Thousands of people were expected Monday in Sanford, Florida, to demand the arrest of the murderer of a young Black White 17 years, one month to the day after the facts, a case that broke into the presidential campaign.
February 26 at Sanford, while returning home after buying sweets, Trayvon Martin, 17, unarmed, was shot by George Zimmerman, who was conducting patrols in his neighborhood, a suburb of Orlando (Central Florida).
"We hope to have strong support (at the rally Monday, ed) to seek justice and demand the arrest of George Zimmerman," he told AFP Rashad Robinson, president of colorofchange, an advocacy organization for black Americans.
The planned event will be conducted Monday by the parents of Trayvon Martin, and by civil rights activists and Jesse Jackson.
Mr. Zimmerman, Hispanic, was briefly arrested and then released after he acted in self defense. But the circumstances of the facts remain unclear and the police investigation of the city has been heavily criticized.
Despite the announcement that the Department of Justice had taken the matter in hand, the matter ignites Florida, where demonstrations are held daily to denounce another example of racial profiling, and the movement spread to other parts of countries.
According to the Orlando Sentinel Monday, Mr. Zimmerman told police that Trayvon Martin had landed a punch and was then mounted on him to hit his face on the pavement several times.
Mr. Zimmerman has never spoken publicly about the facts, but the Florida newspaper claims to have received several reports confirming his story.
Saturday, a thousand demonstrators, police, 3,000 according to organizers, gathered in Washington to demand "justice" for Trayvon.
On the Internet, a petition requesting the indictment of Mr. Zimmerman had passed in the day on Monday the 2 million signatories.
The murder of black teenager has also interfered in the presidential campaign. "I can not imagine what parents go through" of Trayvon Martin said Friday Obama, first black president of the United States. "If I had a son, it would look like Trayvon," he added.

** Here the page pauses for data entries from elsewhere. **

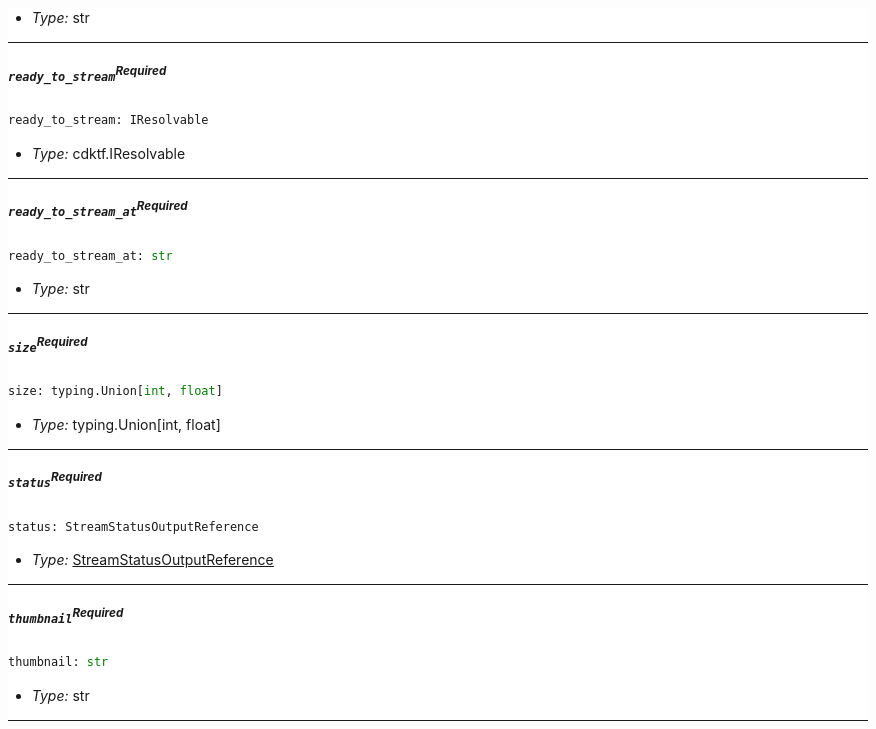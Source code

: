 - *Type:* str

---

##### `ready_to_stream`<sup>Required</sup> <a name="ready_to_stream" id="@cdktf/provider-cloudflare.stream.Stream.property.readyToStream"></a>

```python
ready_to_stream: IResolvable
```

- *Type:* cdktf.IResolvable

---

##### `ready_to_stream_at`<sup>Required</sup> <a name="ready_to_stream_at" id="@cdktf/provider-cloudflare.stream.Stream.property.readyToStreamAt"></a>

```python
ready_to_stream_at: str
```

- *Type:* str

---

##### `size`<sup>Required</sup> <a name="size" id="@cdktf/provider-cloudflare.stream.Stream.property.size"></a>

```python
size: typing.Union[int, float]
```

- *Type:* typing.Union[int, float]

---

##### `status`<sup>Required</sup> <a name="status" id="@cdktf/provider-cloudflare.stream.Stream.property.status"></a>

```python
status: StreamStatusOutputReference
```

- *Type:* <a href="#@cdktf/provider-cloudflare.stream.StreamStatusOutputReference">StreamStatusOutputReference</a>

---

##### `thumbnail`<sup>Required</sup> <a name="thumbnail" id="@cdktf/provider-cloudflare.stream.Stream.property.thumbnail"></a>

```python
thumbnail: str
```

- *Type:* str

---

Rick Santorum, one of the candidates for Republican nomination for president on 6 November, has accused President Obama of "politicizing" the case.
"The words of the president are outrageous," denounced , another Republican candidate, during a radio interview. "Does the President suggests that if a white boy who was killed, the case was not as bad because he would not have looked like?".
"I do not think there are many people in the United States who share these views," he responded Sunday a senior adviser to President Obama, , on CNN.
The death of young Black has relaunched the debate on a law enacted in 2005 in Florida with the support of the gun lobby, the NRA. This text - called "Defend yourself" by his supporters, "Shoot First" by his detractors - has relaxed the conditions for exercising self-defense.
But according to former Republican governor of Florida , the law, he had promulgated, would not apply in this case. This text was designed "so that people can defend themselves, they start not to prosecute someone who has turned their backs," he told the Dallas Morning News.